I was amazed, I was overcome, but as I closed that book I made up my mind, first that I would continue to preserve absolute silence as to Ayesha and my dealings with her, as, during my life, I was bound by oath to do, and secondly that I would /not/ cause my manuscript to be destroyed. I did not feel that I had any right to do so in view of what already had been published to the world. There let it lie to appear one day, or not to appear, as might be fated. Meanwhile my lips were sealed. I would give Good back his book without comment and--buy another copy!

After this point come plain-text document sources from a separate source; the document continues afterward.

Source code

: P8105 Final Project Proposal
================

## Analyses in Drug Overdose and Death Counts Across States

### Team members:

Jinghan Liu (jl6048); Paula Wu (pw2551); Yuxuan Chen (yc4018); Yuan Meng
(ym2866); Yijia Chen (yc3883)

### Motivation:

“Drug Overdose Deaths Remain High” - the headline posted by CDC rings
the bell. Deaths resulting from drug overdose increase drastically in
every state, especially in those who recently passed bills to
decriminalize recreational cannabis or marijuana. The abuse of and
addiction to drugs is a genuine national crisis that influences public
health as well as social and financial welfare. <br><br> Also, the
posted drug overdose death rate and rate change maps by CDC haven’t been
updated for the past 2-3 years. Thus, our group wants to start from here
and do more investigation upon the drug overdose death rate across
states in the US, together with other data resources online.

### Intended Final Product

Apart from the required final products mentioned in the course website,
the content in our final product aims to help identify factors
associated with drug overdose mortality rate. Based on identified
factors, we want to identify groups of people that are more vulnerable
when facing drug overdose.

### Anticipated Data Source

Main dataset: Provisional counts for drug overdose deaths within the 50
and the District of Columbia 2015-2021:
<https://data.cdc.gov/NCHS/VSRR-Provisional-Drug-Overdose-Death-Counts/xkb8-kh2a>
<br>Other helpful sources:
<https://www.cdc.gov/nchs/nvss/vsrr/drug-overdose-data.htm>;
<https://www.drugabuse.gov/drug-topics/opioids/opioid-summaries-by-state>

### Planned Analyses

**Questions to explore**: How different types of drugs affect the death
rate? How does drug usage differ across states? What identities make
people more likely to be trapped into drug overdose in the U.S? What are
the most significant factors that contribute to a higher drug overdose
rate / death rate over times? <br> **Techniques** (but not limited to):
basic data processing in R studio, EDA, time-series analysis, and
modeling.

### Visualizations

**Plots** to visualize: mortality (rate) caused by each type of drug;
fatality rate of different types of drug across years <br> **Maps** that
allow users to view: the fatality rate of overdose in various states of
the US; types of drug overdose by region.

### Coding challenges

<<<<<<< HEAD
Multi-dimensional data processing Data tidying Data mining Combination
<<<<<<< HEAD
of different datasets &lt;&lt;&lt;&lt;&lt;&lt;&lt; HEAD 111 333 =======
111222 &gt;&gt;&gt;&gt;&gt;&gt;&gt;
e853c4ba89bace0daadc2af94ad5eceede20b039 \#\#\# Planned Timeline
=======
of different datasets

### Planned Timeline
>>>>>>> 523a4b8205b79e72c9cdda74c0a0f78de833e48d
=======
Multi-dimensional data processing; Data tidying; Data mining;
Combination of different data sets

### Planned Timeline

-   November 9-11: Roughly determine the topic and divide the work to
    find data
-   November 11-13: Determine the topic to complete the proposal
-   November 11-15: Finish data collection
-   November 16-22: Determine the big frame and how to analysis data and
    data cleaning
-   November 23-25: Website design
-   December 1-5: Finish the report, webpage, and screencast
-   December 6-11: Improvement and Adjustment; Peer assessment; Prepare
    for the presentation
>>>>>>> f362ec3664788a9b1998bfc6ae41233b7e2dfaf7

One more word. It is clear that I did not touch more than the fringe of the real Ayesha. In a thousand ways she bewitched and deceived me so that I never plumbed her nature's depths. Perhaps this was my own fault because from the first I shewed a lack of faith in her and she wished to pay me back in her own fashion, or perhaps she had other private reasons for her secrecy. Certainly the character she discovered to me differed in many ways from that which she revealed to Mr. Holly and to Leo Vincey, or Kallikrates, whom, it seems, once she slew in her jealousy and rage.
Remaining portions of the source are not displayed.